Brake Levers Explained
Hopefully this quick guide will explain the differences between the brake levers we offer.
Regular Pull vs Linear Pull - This refers to the ratio between the amount of cable pulled and the lever movement. As a basic rule, V-brakes are linear pull and all other brakes use regular pull.
Clamps - Either 22.2mm or 23.8mm. Flat or swept back handlebars are generally 22.2mm and drops or bullhorns are 23.8mm. Some levers will work on both but most are specific.
Aero vs Non-Aero - Traditional style brake levers have the cable coming out the top of the lever (non-aero), while modern drop levers run the cables inside the bartape (aero). The aero design can look neater, however non-aero cabling is more direct and results in a smoother cable.
Bar-end Inverse Brake Levers - Today these are mainly produced and sold for TT bikes. We like to use them to recreate classic porteur style bikes like the one below.
These levers require the handlebars to have a large internal diameter (usually 19-22mm) to fit. In general, all 23.8mm outer diameter handlebars will work. There is one set of levers made to fit 22.2mm bars, the Dia-Compe DC188 levers. They are suitable for 16-19mm internal diameter.
All inverse levers have external cable routing so you will need to run bartape or the specific Dia-Compe Inverse Lever Grips.
Cables - There are two main types of brake ends, barrel and pear. All drop handlebar levers use pear end cables. Most other levers use barrel end, with the exception of the Tektro FL750, which must use pear end.
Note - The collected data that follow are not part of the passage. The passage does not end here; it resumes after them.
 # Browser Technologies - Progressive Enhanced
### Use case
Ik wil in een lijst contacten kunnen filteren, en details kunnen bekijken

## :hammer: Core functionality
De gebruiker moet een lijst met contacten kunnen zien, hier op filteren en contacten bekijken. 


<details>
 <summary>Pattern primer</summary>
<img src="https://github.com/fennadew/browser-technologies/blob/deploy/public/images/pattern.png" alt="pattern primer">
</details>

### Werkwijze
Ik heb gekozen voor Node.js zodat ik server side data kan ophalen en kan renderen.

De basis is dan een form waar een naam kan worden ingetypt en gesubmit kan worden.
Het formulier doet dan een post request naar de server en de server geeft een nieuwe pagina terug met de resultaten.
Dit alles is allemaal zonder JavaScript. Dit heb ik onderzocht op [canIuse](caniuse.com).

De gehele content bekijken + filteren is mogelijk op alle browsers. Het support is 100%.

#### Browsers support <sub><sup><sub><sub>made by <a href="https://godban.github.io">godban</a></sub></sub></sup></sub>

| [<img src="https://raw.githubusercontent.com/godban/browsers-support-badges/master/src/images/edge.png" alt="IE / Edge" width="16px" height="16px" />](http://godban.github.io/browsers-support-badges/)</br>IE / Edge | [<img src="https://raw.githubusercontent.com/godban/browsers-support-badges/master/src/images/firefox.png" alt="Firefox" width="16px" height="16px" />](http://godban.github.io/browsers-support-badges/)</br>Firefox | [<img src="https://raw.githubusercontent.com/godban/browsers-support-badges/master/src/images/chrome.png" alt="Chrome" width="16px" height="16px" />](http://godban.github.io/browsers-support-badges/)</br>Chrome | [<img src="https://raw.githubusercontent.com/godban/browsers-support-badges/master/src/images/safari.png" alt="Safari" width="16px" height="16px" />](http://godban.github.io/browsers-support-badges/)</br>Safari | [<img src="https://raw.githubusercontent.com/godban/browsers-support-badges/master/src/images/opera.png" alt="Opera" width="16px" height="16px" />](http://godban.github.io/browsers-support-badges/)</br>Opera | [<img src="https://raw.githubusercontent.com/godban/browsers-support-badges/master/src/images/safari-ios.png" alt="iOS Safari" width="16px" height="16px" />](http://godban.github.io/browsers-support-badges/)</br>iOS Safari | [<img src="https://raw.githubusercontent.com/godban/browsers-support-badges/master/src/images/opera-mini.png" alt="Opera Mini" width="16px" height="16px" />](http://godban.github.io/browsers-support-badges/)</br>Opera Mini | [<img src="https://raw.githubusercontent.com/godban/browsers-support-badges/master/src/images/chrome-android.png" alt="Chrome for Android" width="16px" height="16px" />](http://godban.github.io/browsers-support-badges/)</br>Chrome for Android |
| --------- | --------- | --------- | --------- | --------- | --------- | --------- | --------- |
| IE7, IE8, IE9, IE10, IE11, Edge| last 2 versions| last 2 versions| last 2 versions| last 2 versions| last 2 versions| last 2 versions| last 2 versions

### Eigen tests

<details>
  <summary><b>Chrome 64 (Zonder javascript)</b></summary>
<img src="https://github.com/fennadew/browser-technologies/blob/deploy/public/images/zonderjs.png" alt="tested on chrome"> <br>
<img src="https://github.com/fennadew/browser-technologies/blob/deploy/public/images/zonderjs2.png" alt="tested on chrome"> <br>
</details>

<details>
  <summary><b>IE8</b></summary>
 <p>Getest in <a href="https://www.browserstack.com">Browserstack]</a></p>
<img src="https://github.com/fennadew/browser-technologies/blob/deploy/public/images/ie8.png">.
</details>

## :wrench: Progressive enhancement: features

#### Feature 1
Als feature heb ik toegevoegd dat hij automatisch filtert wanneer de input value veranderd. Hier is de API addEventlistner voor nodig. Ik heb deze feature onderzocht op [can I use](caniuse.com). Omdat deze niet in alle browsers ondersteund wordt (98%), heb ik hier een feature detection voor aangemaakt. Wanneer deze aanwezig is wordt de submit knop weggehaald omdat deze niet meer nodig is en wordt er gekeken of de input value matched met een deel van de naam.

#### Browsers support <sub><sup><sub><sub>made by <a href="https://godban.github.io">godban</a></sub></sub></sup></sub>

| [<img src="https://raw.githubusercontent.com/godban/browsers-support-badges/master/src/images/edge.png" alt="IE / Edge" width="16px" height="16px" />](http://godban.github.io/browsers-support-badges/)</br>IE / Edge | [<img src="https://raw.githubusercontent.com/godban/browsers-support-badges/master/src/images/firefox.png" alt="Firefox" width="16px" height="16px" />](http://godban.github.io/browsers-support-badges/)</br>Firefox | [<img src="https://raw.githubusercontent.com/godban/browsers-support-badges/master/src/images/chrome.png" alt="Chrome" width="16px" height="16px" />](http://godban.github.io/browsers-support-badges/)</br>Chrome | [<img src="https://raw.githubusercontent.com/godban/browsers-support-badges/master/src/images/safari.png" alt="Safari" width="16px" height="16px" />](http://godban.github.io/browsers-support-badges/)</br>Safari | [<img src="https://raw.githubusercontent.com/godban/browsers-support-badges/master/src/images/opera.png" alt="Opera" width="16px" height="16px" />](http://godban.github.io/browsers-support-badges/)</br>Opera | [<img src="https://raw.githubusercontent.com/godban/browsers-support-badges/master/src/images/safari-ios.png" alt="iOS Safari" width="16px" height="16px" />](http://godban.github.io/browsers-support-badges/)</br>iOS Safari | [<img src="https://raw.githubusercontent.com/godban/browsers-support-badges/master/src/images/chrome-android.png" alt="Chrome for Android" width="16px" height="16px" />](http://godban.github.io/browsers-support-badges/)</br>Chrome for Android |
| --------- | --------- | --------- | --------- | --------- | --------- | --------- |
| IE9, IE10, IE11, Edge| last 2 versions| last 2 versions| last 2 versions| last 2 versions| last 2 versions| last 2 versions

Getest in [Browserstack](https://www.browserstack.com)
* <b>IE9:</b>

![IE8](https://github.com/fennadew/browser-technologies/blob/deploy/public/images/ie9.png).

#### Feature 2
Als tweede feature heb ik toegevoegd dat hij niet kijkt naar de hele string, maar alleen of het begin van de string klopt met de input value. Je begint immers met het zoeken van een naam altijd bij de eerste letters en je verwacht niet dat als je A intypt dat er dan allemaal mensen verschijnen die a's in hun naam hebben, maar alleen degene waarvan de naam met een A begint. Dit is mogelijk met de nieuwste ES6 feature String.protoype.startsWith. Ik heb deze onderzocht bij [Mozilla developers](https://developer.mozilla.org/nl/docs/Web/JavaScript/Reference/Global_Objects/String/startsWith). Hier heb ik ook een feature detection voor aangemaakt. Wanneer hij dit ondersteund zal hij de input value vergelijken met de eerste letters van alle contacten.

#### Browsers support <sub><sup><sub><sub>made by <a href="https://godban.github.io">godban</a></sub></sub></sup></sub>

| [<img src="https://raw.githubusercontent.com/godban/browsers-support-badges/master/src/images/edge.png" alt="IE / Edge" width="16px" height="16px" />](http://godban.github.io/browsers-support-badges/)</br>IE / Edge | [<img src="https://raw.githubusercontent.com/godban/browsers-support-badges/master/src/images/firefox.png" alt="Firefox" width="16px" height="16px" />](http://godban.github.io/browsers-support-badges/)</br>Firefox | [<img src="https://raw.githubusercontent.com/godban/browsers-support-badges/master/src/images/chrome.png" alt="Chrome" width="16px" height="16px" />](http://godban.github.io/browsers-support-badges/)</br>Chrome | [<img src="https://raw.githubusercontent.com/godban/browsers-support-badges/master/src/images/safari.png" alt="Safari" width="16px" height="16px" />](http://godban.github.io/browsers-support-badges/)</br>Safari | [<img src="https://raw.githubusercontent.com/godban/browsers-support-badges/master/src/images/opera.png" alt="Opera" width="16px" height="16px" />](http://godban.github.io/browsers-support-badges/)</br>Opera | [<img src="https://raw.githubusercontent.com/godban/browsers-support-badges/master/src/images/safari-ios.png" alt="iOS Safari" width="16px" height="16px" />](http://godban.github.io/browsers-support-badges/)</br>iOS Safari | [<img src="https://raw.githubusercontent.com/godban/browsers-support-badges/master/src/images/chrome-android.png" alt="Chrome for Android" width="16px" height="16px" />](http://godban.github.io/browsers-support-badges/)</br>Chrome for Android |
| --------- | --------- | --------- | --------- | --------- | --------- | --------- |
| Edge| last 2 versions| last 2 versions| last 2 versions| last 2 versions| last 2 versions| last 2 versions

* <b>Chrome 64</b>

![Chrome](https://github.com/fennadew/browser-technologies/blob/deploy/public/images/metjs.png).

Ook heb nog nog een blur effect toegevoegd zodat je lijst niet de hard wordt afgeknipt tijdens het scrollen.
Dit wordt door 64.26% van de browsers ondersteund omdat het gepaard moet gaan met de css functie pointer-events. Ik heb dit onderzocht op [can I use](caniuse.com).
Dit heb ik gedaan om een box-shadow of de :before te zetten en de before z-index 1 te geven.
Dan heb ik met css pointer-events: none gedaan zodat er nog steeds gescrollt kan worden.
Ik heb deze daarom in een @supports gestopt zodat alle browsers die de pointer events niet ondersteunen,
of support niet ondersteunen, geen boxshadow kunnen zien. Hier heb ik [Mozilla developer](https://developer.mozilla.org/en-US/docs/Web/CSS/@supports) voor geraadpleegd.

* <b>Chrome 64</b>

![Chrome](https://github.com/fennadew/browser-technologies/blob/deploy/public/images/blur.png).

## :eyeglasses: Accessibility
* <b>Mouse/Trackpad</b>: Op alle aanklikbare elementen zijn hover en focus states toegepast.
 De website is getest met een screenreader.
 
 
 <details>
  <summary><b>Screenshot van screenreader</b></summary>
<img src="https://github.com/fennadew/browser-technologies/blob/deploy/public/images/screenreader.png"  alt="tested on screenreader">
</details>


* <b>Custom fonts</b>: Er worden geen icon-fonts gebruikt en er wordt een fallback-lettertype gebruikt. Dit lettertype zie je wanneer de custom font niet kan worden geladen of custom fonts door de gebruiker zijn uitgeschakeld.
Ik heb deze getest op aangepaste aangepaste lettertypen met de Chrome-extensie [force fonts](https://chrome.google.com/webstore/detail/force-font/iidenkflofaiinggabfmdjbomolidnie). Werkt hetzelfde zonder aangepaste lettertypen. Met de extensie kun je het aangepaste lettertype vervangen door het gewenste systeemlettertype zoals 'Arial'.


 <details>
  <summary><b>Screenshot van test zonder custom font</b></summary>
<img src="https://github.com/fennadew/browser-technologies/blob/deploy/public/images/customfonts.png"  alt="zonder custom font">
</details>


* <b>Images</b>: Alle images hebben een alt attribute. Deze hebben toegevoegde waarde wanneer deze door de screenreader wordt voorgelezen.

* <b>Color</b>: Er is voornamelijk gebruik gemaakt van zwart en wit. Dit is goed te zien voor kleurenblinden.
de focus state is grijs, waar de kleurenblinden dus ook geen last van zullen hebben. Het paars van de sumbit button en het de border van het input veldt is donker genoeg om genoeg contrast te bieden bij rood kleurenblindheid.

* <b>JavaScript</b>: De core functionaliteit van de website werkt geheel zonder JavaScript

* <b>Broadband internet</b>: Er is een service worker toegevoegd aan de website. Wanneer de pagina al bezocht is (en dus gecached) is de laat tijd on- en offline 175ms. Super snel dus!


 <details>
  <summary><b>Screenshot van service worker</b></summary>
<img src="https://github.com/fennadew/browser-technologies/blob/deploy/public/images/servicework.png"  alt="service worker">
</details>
The BLB crosstop levers are in-line levers designed to run mid-way through the brake cables of a cyclocross bike. Their short levers have made them popular on bullhorn single speed bikes as the only lever. This means the cable end sits on the outer body of the lever. Neither cable end sits well without modification. We have found that ball end brake cables work perfectly for these levers.